● **RECORDS SUPPLIED**:

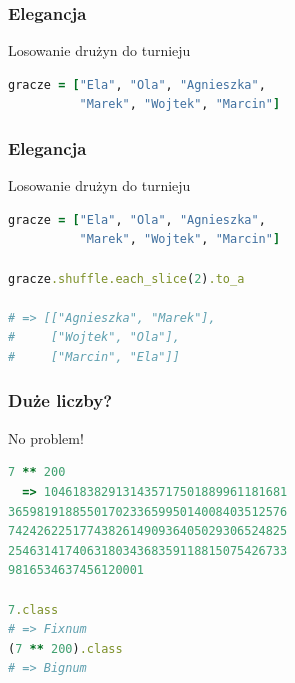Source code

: \begin{frame}[fragile]
\frametitle{Elegancja}
\begin{block}{Losowanie drużyn do turnieju}
\begin{lstlisting}[language=Ruby]
gracze = ["Ela", "Ola", "Agnieszka",
          "Marek", "Wojtek", "Marcin"]
\end{lstlisting}
\end{block}
\end{frame}
\begin{frame}[fragile]
\frametitle{Elegancja}
\begin{block}{Losowanie drużyn do turnieju}
\begin{lstlisting}[language=Ruby]
gracze = ["Ela", "Ola", "Agnieszka",
          "Marek", "Wojtek", "Marcin"]

gracze.shuffle.each_slice(2).to_a

# => [["Agnieszka", "Marek"],
#     ["Wojtek", "Ola"],
#     ["Marcin", "Ela"]]
\end{lstlisting}
\end{block}
\end{frame}


\begin{frame}[fragile]
\frametitle{Duże liczby?}
\begin{block}{No problem!}
\begin{lstlisting}[language=Ruby]
7 ** 200
  => 1046183829131435717501889961181681
365981918855017023365995014008403512576
742426225177438261490936405029306524825
254631417406318034368359118815075426733
9816534637456120001

7.class
# => Fixnum
(7 ** 200).class
# => Bignum
\end{lstlisting}
\end{block}
\end{frame}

● **ABOUT THIS TASK**: Print out the entries once more, unchanged. No pictures.

● **RESULT**:
Source code

: \begin{frame}[fragile]
\frametitle{Elegancja}
\begin{block}{Losowanie drużyn do turnieju}
\begin{lstlisting}[language=Ruby]
gracze = ["Ela", "Ola", "Agnieszka",
          "Marek", "Wojtek", "Marcin"]
\end{lstlisting}
\end{block}
\end{frame}
\begin{frame}[fragile]
\frametitle{Elegancja}
\begin{block}{Losowanie drużyn do turnieju}
\begin{lstlisting}[language=Ruby]
gracze = ["Ela", "Ola", "Agnieszka",
          "Marek", "Wojtek", "Marcin"]

gracze.shuffle.each_slice(2).to_a

# => [["Agnieszka", "Marek"],
#     ["Wojtek", "Ola"],
#     ["Marcin", "Ela"]]
\end{lstlisting}
\end{block}
\end{frame}


\begin{frame}[fragile]
\frametitle{Duże liczby?}
\begin{block}{No problem!}
\begin{lstlisting}[language=Ruby]
7 ** 200
  => 1046183829131435717501889961181681
365981918855017023365995014008403512576
742426225177438261490936405029306524825
254631417406318034368359118815075426733
9816534637456120001

7.class
# => Fixnum
(7 ** 200).class
# => Bignum
\end{lstlisting}
\end{block}
\end{frame}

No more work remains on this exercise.